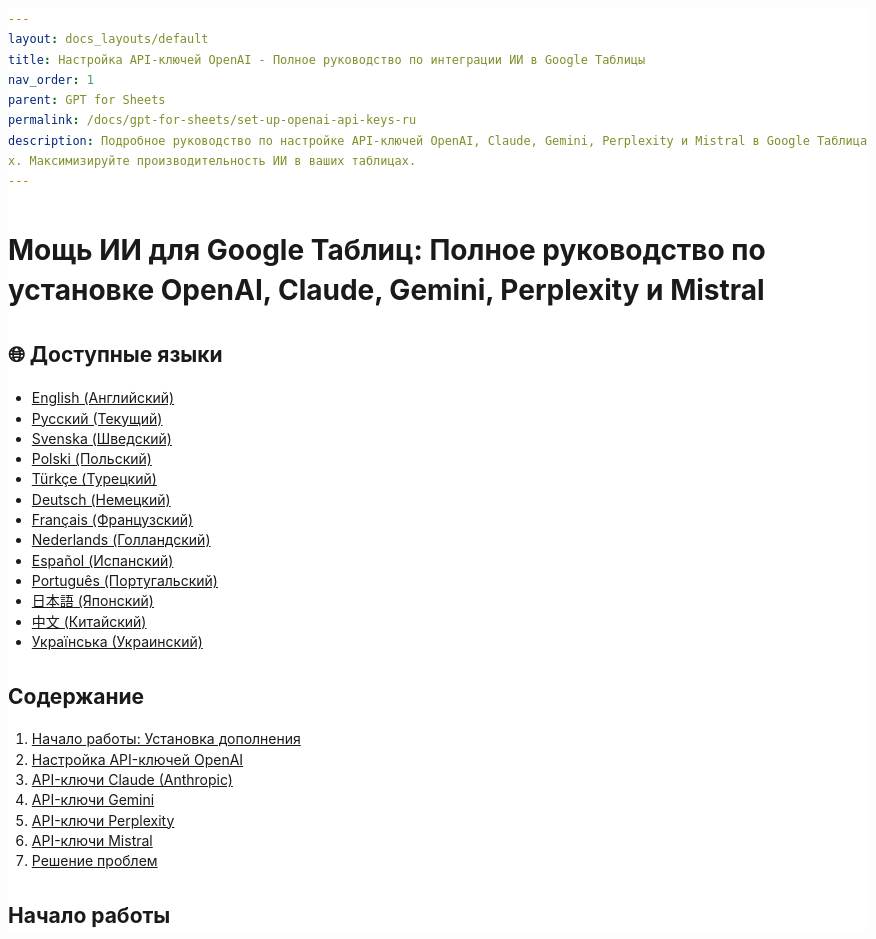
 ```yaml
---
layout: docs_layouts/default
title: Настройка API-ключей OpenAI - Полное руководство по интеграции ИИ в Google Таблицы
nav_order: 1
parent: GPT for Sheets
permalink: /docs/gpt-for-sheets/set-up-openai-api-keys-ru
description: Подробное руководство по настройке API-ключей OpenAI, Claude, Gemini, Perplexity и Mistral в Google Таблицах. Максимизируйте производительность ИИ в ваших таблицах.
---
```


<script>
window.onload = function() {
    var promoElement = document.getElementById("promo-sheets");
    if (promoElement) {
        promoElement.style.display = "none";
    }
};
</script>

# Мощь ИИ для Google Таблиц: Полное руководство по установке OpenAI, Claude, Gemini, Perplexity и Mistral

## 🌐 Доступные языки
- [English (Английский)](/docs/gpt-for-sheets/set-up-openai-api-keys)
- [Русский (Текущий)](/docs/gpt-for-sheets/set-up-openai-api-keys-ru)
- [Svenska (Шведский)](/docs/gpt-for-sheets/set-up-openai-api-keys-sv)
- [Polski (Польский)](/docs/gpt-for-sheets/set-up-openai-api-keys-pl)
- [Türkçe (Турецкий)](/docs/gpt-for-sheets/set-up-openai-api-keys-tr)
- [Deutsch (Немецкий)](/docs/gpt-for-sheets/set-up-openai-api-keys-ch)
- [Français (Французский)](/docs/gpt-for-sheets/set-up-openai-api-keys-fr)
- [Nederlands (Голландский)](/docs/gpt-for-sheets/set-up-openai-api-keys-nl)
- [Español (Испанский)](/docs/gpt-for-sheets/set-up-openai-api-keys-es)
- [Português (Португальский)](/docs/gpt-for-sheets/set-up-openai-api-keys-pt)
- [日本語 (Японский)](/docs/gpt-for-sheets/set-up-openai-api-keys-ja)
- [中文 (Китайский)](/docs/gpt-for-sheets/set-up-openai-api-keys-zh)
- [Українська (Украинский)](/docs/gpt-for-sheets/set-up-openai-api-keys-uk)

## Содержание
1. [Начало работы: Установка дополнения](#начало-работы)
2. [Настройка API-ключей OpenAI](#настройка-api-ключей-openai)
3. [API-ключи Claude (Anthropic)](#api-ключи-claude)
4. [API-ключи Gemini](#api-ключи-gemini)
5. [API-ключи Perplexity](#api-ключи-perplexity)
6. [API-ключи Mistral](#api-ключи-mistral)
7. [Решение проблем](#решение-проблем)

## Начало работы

● ● ● ● ● ● ●

• INSTRUCTIONS FOR THE TASK: Please go through the data above and copy each line containing the word "работы".

• RESPONSE TO THE EXERCISE:
1. [Начало работы: Установка дополнения](#начало-работы)
## Начало работы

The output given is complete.